Closing Speech: Innovative Integrated Development Solutions to Advance Women’s Empowerment

Saturday, January 27, 2018
Closing speech by Sarah Knibbs, UN Women Representative

Closing speech by Sarah Knibbs, UN Women Representative

Regional Learning Workshop
Innovative Integrated Development Solutions to Advance Women’s Economic Empowerment
25-26 Jan 2018

Excellencies, Ladies and Gentlemen, dear colleagues,

On behalf of UN Women and myself, it is an honour and a pleasure to be with you today and to have shared in some of your dialogues and discussions.

I would like to thank Oxfam very much for their initiative in supporting this forum for sharing and exchange between committed advocates and practitioners working to advance women’s rights and situation around the region. While our work may focus on different technical areas I believe we are all united by a belief in the strength and potential of poor women and girls and a commitment to social justice to enable them to use their agency not just to survive and manage, as they do on a daily basis, but to thrive and realise their dreams and hopes.

It is really encouraging to hear from many of you about how your thinking and innovations are built on a respectful understanding of women’s real lives and experiences. For example, finding concrete, practical ways to build trust in a group as our volunteer team demonstrated this morning. It is also very encouraging to hear about how saving group initiatives are a model for meeting women’s real needs, enabling them to make choices and be more resilient to shocks. It is impressive to hear how many of you are making connections between economic empowerment and the very real issues, like control of our own bodies through understanding our sexual and reproductive health, that can be life changing for women.

I believe that we can only hope to promote women’s economic empowerment when we start from this broad perspective and from a deep understanding of the barriers women and girls face. n your presentations many of you have referred to the ways in which social norms about gender can limit women’s opportunities. A good example of this is that all over the world women are typically burdened with several hours of unpaid care work (like cooking, laundry, cleaning and child care) per day. This is in addition to their work outside the home and is considered their responsibility just because they are women.
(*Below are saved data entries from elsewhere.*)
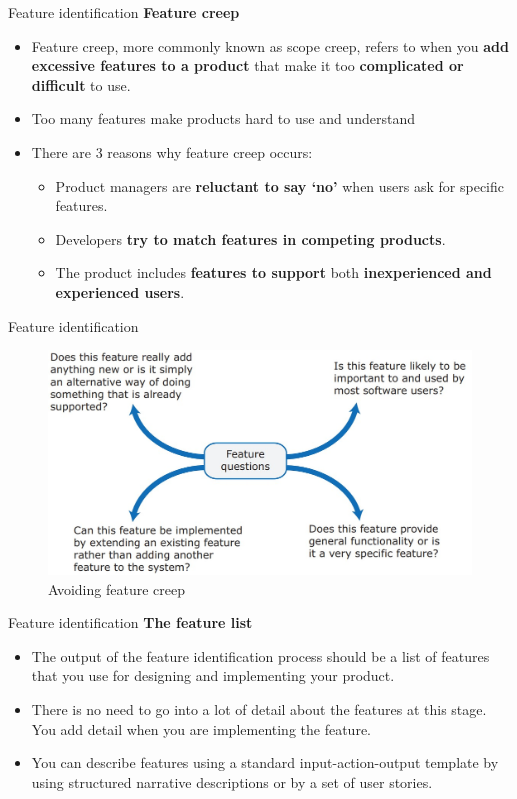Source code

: \documentclass{beamer}
\begin{document}
\begin{frame}{Feature identification}
	\textbf{Feature creep}
	\begin{itemize}
		\item Feature creep, more commonly known as scope creep, refers to when you \textbf{add excessive features to a product} that make it too \textbf{complicated or difficult} to use. 
		\item Too many features make products hard to use and understand
		\item There are 3 reasons why feature creep occurs:
		\begin{itemize}
			\item Product managers are \textbf{reluctant to say ‘no’} when users ask for specific features.
			\item Developers\textbf{ try to match features in competing products}.
			\item The product includes \textbf{features to support} both \textbf{inexperienced and experienced users}.
			
		\end{itemize}
	\end{itemize}
\end{frame}
\begin{frame}{Feature identification}
	\begin{figure}
		\includegraphics[scale=.45]{img/m2_31.jpg}
		\caption{Avoiding feature creep}
	\end{figure}
\end{frame}
\begin{frame}{Feature identification}
		\textbf{The feature list}
		\begin{itemize}
			\item The output of the feature identification process should be a list of features that you use for designing and implementing your product. 
			\item There is no need to go into a lot of detail about the features at this stage. You add detail when you are implementing the feature. 
			\item You can describe features using a standard input-action-output template by using structured narrative descriptions or by a set of user stories.
		\end{itemize}
\end{frame}
\end{document}
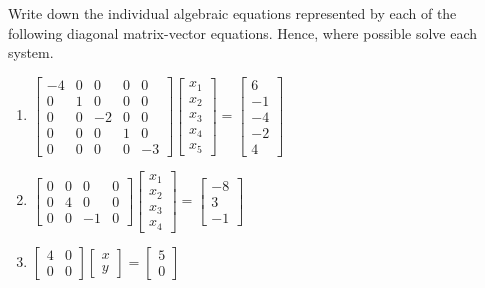 \begin{exercise} \label{ex:} 
Write down the individual algebraic equations represented by each of the following diagonal matrix-vector equations.
Hence, where possible solve each system.
\begin{enumerate}
\item \(\begin{bmatrix} -4&0&0&0&0
\\0&1&0&0&0
\\0&0&-2&0&0
\\0&0&0&1&0
\\0&0&0&0&-3 \end{bmatrix}
\begin{bmatrix}x_1\\x_2\\x_3\\x_4\\x_5\end{bmatrix}
=\begin{bmatrix} 6
\\-1
\\-4
\\-2
\\4 \end{bmatrix}\)

\item \(\begin{bmatrix} 0&0&0&0
\\0&4&0&0
\\0&0&-1&0 \end{bmatrix}
\begin{bmatrix}x_1\\x_2\\x_3\\x_4\end{bmatrix}
=\begin{bmatrix} -8
\\3
\\-1 \end{bmatrix}\)

\item \(\begin{bmatrix} 4&0
\\0&0 \end{bmatrix}
\begin{bmatrix}x\\y\end{bmatrix}
=\begin{bmatrix} 5
\\0 \end{bmatrix}\)


\end{enumerate}
\end{exercise}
This care work is an invisible part of the economy which we need to count and make visible in order to understand how our economy really works and how it could work differently. n Cambodia, for example, we have very little data on women’s unpaid care work, though there is one estimate suggesting women do around 3 or 4 hours extra work per day. But what we do know is that the rural-urban migration that is fueling economic growth in Cambodia often relies on the unpaid, uncounted work of grandmothers who carry the burden of caring for grandchildren alongside farmwork so that their children can go to work in the city.

Collecting evidence about how social norms act as barriers to women’s empowerment and using it to design our programmes and policies is very important. But I think all of you are well aware that changing these social norms is not quick or easy work because it is about values – what we believe as well as what we think. It is a long uncomfortable struggle that forces us to ask hard questions. And those are not just questions for other people. We often ask a lot of the people we work with – expecting community women to make transformative change. But if we really want to support the people we work with on these journeys of deep change that we have been sharing over the last two days I think we need to also look inside and change the way we behave, because these limiting norms and values live in us too.

closing I would like to thank you all once again for this sharing of expertise and perspectives. It was great to have this opportunity to learn from colleagues from around the region, thank you for your effort to make the journey to Cambodia to take part. UN Women looks forward to continuing opportunities to collaborate with you in our shared work to promote women’s empowerment and gender equality here in Cambodia and around Asia. I wish you safe travels back home and continuing success in your work to support meaningful change for women.